The basic differences between the various account types in the overhauled Flickr are laid out here, which should help you sort through the confusion a bit. However, we're going to try to address some of the thornier issues going on with the new Flickr, that haven't been laid out by parent company Yahoo or Flickr itself, quite so clearly yet.

What if I'm already a Pro user, and I want to keep my Pro account?

Flickr is allowing Pro users to maintain their Pro accounts by being "grandfathered" in, but it's a messy proposition. If you're a recurring Pro member, you can keep your Pro subscription, but they won't be selling any more of them. That means if you've been a long-time Pro user, but don't have it set to auto-renew, you're out of luck (like happened to Thomas Hawk). However, it looks like there are plans to let non-recurring Pro users sign up for recurring accounts.

What if I just paid to be a Pro user, and now want to switch to a free account?

If you just care about the storage space rather than other features, you can now switch to a free account, and you should receive a pro-rated refund.
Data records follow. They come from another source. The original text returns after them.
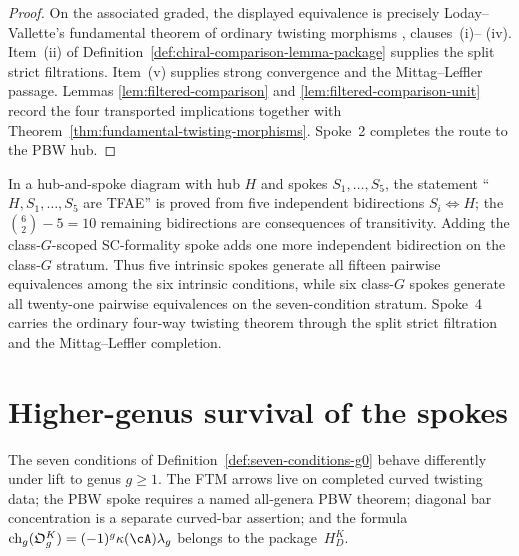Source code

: \begin{proof}
On the associated graded, the displayed equivalence is precisely
Loday--Vallette's fundamental theorem of ordinary twisting morphisms
\cite[Theorem~2.3.2]{LodayVallette12}, clauses~\textup{(i)}--
\textup{(iv)}.  Item~\textup{(ii)} of
Definition~\ref{def:chiral-comparison-lemma-package} supplies the
split strict filtrations.  Item~\textup{(v)} supplies strong
convergence and the Mittag--Leffler passage.  Lemmas
\ref{lem:filtered-comparison} and
\ref{lem:filtered-comparison-unit} record the four transported
implications together with
Theorem~\ref{thm:fundamental-twisting-morphisms}.  Spoke~2 completes
the route to the PBW hub.
\end{proof}

\begin{remark}
\label{rem:ftm-hub-combinatorics}
In a hub-and-spoke diagram with hub $H$ and spokes
$S_1,\dots,S_5$, the statement
``$H,S_1,\dots,S_5$ are TFAE'' is proved from five independent
bidirections $S_i\Leftrightarrow H$; the
$\binom{6}{2}-5=10$ remaining bidirections are consequences of
transitivity.  Adding the class-$G$-scoped SC-formality spoke adds
one more independent bidirection on the class-$G$ stratum.  Thus five
intrinsic spokes generate all fifteen pairwise equivalences among the
six intrinsic conditions, while six class-$G$ spokes generate all
twenty-one pairwise equivalences on the seven-condition stratum.
Spoke~4 carries the ordinary four-way twisting theorem through the
split strict filtration and the Mittag--Leffler completion.
\end{remark}

\section{Higher-genus survival of the spokes}
\label{sec:ftm-higher-genus}

The seven conditions of
Definition~\ref{def:seven-conditions-g0} behave differently under
lift to genus $g \geq 1$.  The FTM arrows live on completed curved
twisting data; the PBW spoke requires a named all-genera PBW theorem;
diagonal bar concentration is a separate curved-bar assertion; and
the formula
$\operatorname{ch}_g(\mathfrak O_g^K)=(-1)^g\kappa(\cA)\lambda_g$
belongs to the package~$H_D^K$.

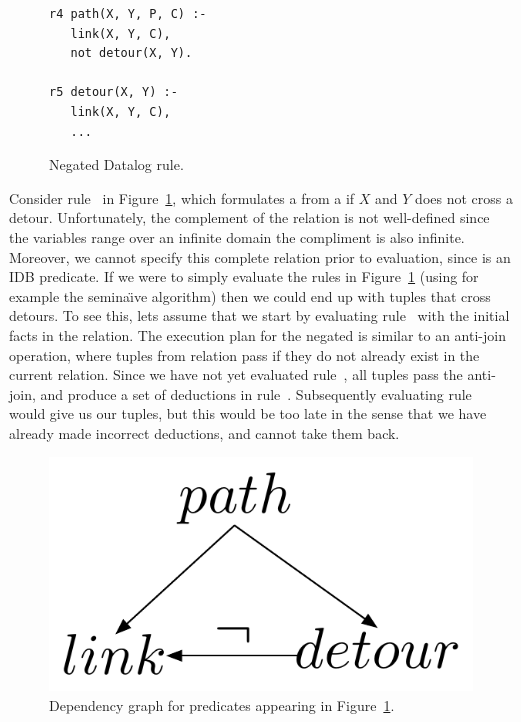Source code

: \begin{figure}
\centering
\ssp
\begin{lstlisting}
r4 path(X, Y, P, C) :-
   link(X, Y, C),
   not detour(X, Y).

r5 detour(X, Y) :-
   link(X, Y, C),
   ... 
\end{lstlisting}
\caption{\label{ch:p2:fig:negation}Negated Datalog rule.}
\end{figure}

Consider rule~ in Figure~\ref{ch:p2:fig:negation}, which formulates a
 from a  if $X$ and $Y$ does not cross a detour.
Unfortunately, the complement of the  relation is not well-defined
since the variables range over an infinite domain the compliment is also
infinite.  Moreover, we cannot specify this complete relation prior to
evaluation, since  is an IDB predicate.  If we were to simply
evaluate the rules in Figure~\ref{ch:p2:fig:negation} (using for example the
semina\"{\i}ve algorithm) then we could end up with  tuples that cross
detours.  To see this, lets assume that we start by evaluating rule~
with the initial facts in the  relation.  The execution plan for the
negated  is similar to an anti-join operation, where tuples from
 relation pass if they do not already exist in the current 
relation.  Since we have not yet evaluated rule~, all  tuples
pass the anti-join, and produce a set of  deductions in rule~.
Subsequently evaluating rule~ would give us our  tuples, but
this would be too late in the sense that we have already made incorrect
deductions, and cannot take them back.

\begin{figure} 
\ssp
\begin{center}
\includegraphics[scale=0.75]{figures/dependency-graph}
\caption{\label{ch:p2:fig:dependency}Dependency graph for predicates 
appearing in Figure~\ref{ch:p2:fig:negation}.}
\end{center} 
\end{figure}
You can switch from this site.

What about the other Pro features?

Pro users used to get a lot more than just more storage. They also had access to analytics and unlimited sets. What's happening to these features is really unclear. We don't know if paid members will still have access to statistics. In fact, unless you have a grandfathered Pro account, stats seem to have entirely disappeared. Likewise, there doesn't seem to be any information about set limitations.

What's the deal with the 300MB upload limit?

With old Flickr, free users were limited to 300MB of uploads per month. Some users have reported that they're still being hit by this limit, even though free users are allowed 200MB large individual files. Thankfully, this seems to be a bug, and there isn't an official bandwidth limitation.

Why did Marissa Mayer say "there’s really no such thing as professional photographers anymore"?

We're not going to try and put words in her mouth, but this controversial quote is being passed around as if to prove that Mayer hates professional photographers, and hence the new Flickr design. You can see what she actually said in this video, starting around the 45:30 mark or so. She's obviously talking quickly and extemporaneously, and seems to be referring more to the fact that everyone needs huge amounts of storage and high quality images, not just "professionals."

Where is EXIF data and view more sizes?

They're still around. It's a redesign, things have been shuffled.

The first TB of storage is free but it costs $500 for an extra TB! That's a huge amount of money!

Yes, yes it is.

Obviously, Flickr has just been radically overhauled, both in terms of look and feel, and there's going to be an adjustment period. Bugs will be ironed out, some users will love it, some users will hate it. Maybe some of the missing features will return, and maybe something completely new will be added. What do our readers think? Is the new Flickr a change for the better? Or a horrible switch for the worse?